Continue to do as you have been doing. If you saw Jesus standing there, you would not ignore him and then bow to the altar. Nowhere will you find any official Church document directing one to ignore the Presence of our Lord in the tabernacle. Sometimes we priests don’t see the forest for the trees.



  1. william neal Reply

    it sounds to me that the priest is trying to “rush” through Mass and get it over with. You know, to preserve those precious few seconds out of our busy lives.

  2. Ron Naquin Reply

    I am an Instituted Acolyte. During my formation and afterward, I have been instructed to bow (reverence) the altar during the mass. This is because the altar is the focal point of the sacrifice of the mass. Where Jesus is made truly present before us. Outside of the mass, the tabernacle is reverenced with a profound bow or genuflect. Of course, every church parish has their own local customs. Follow the instructions of your pastor and or bishop.

    1. JOY Reply

      Same as we were told.

  3. Mary McGrory Reply

    At Garabandal, Our Lady said less and less importance is being paid to Our Lord in the Blessed Sacrament, I believe she is right. I think we should genuflect if we are able every time we pass the tabernacle, kneel as much as we are able and bow otherwise, but always showing great adoration and attention to Jesus’ presence. ‘God only on the cross lay hid from view, but here lies hid both his manhood too’ from the hymn Oh Godhead hid devoutly I adore Thee, which gives us a good understanding of the Eucharist, I think.

  4. Rudy Reply

    “If, however, the tabernacle with the Most Blessed Sacrament is situated in the sanctuary, the Priest, the Deacon, and the other ministers genuflect when they approach the altar and when they depart from it, but not during the celebration of Mass itself.

    Otherwise, all who pass before the Most Blessed Sacrament genuflect, unless they are moving in procession.

    Ministers carrying the processional cross or candles bow their heads instead of genuflecting.”

  5. Matevz Hribernik Reply

    The general instruction of the Roman Missal clearly states that while mass is celebrated, the focal point of the mass is the Altar (the one that was kissed by the priest at the start of the mass, it is representing the Christ during the Mass).
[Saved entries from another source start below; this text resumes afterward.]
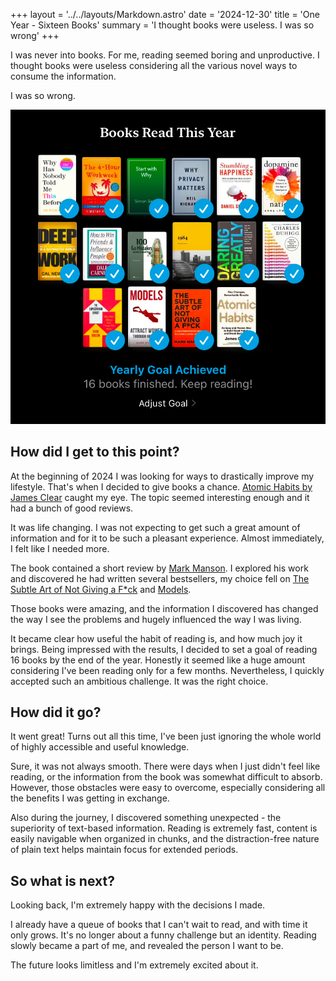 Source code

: +++
layout = '../../layouts/Markdown.astro'
date = '2024-12-30'
title = 'One Year - Sixteen Books'
summary = 'I thought books were useless. I was so wrong'
+++

I was never into books. For me, reading seemed boring and unproductive. I thought books were useless considering all the various novel ways to consume the information.

I was so wrong.

![Books I've read in 2024](./one-year-sixteen-books/books.png)

## How did I get to this point?

At the beginning of 2024 I was looking for ways to drastically improve my lifestyle. That's when I decided to give books a chance. [Atomic Habits by James Clear](https://jamesclear.com/atomic-habits) caught my eye. The topic seemed interesting enough and it had a bunch of good reviews.

It was life changing. I was not expecting to get such a great amount of information and for it to be such a pleasant experience. Almost immediately, I felt like I needed more.

The book contained a short review by [Mark Manson](https://markmanson.net). I explored his work and discovered he had written several bestsellers, my choice fell on [The Subtle Art of Not Giving a F*ck](https://markmanson.net/books/subtle-art) and [Models](https://markmanson.net/books/models).

Those books were amazing, and the information I discovered has changed the way I see the problems and hugely influenced the way I was living.

It became clear how useful the habit of reading is, and how much joy it brings. Being impressed with the results, I decided to set a goal of reading 16 books by the end of the year. Honestly it seemed like a huge amount considering I've been reading only for a few months. Nevertheless, I quickly accepted such an ambitious challenge. It was the right choice.

## How did it go?

It went great! Turns out all this time, I've been just ignoring the whole world of highly accessible and useful knowledge. 

Sure, it was not always smooth. There were days when I just didn't feel like reading, or the information from the book was somewhat difficult to absorb. However, those obstacles were easy to overcome, especially considering all the benefits I was getting in exchange.

Also during the journey, I discovered something unexpected - the superiority of text-based information. Reading is extremely fast, content is easily navigable when organized in chunks, and the distraction-free nature of plain text helps maintain focus for extended periods.

## So what is next?

Looking back, I'm extremely happy with the decisions I made.

I already have a queue of books that I can't wait to read, and with time it only grows. It's no longer about a funny challenge but an identity. Reading slowly became a part of me, and revealed the person I want to be.

The future looks limitless and I'm extremely excited about it. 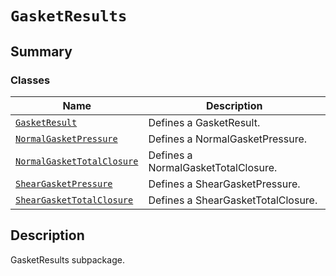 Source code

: <a id="gasketresults"></a>

# `GasketResults`

<a id="summary"></a>

## Summary

### Classes

| Name | Description |
|----------------------------------------------------------------------------------------------------------------------------------------------------------------------|-------------------------------------|
| [`GasketResult`](GasketResult.md#ansys.mechanical.stubs.v241.Ansys.ACT.Automation.Mechanical.Results.GasketResults.GasketResult)                                     | Defines a GasketResult.             |
| [`NormalGasketPressure`](NormalGasketPressure.md#ansys.mechanical.stubs.v241.Ansys.ACT.Automation.Mechanical.Results.GasketResults.NormalGasketPressure)             | Defines a NormalGasketPressure.     |
| [`NormalGasketTotalClosure`](NormalGasketTotalClosure.md#ansys.mechanical.stubs.v241.Ansys.ACT.Automation.Mechanical.Results.GasketResults.NormalGasketTotalClosure) | Defines a NormalGasketTotalClosure. |
| [`ShearGasketPressure`](ShearGasketPressure.md#ansys.mechanical.stubs.v241.Ansys.ACT.Automation.Mechanical.Results.GasketResults.ShearGasketPressure)                | Defines a ShearGasketPressure.      |
| [`ShearGasketTotalClosure`](ShearGasketTotalClosure.md#ansys.mechanical.stubs.v241.Ansys.ACT.Automation.Mechanical.Results.GasketResults.ShearGasketTotalClosure)    | Defines a ShearGasketTotalClosure.  |

<a id="description"></a>

## Description

GasketResults subpackage.

<!-- !! processed by numpydoc !! -->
Altar is representing Christ during the mass, the sacrifice of mass is going to happen there, that is why the Altar is more important than the presence of the Lord in the Tabernacle. Although a bow can be allowed to the tabernacle (we perform it, but only altar boys due to the nature of the sanctuary and sacristy location, but we all genuflect at the beginning and end of mass), the genuflection would not be advised, precisely because of the rule 274. But if you bow to the tabernacle you should always bow to the Altar too. It is funny because you don’t have that problem when celebrating the extraordinary form. 😉

    274. A genuflection, made by bending the right knee to the ground, signifies adoration, and therefore it is reserved for the Most Blessed Sacrament, as well as for the Holy Cross from the solemn adoration during the liturgical celebration on Good Friday until the beginning of the Easter Vigil.

    During Mass, three genuflections are made by the priest celebrant: namely, after the showing of the host, after the showing of the chalice, and before Communion. Certain specific features to be observed in a concelebrated Mass are noted in their proper place (cf. nos. 210-251).

    If, however, the tabernacle with the Most Blessed Sacrament is present in the sanctuary, the priest, the deacon, and the other ministers genuflect when they approach the altar and when they depart from it, but not during the celebration of Mass itself.

    Otherwise all who pass before the Most Blessed Sacrament genuflect, unless they are moving in procession.

    Ministers carrying the processional cross or candles bow their heads instead of genuflecting.

    I think this answer can be altered a bit because it can be misleading.

  6. Debra Reply

    Actually, I believe this is incorrect. If I understand the question correctly, the OP is talking about going forward to read as a lector *during* Mass. This is covered by the GIRM which states we should stop and make a profound bow before proceeding into the sanctuary, and again before returning to one’s seat. When Mass is not in progress, the genuflection is more appropriate.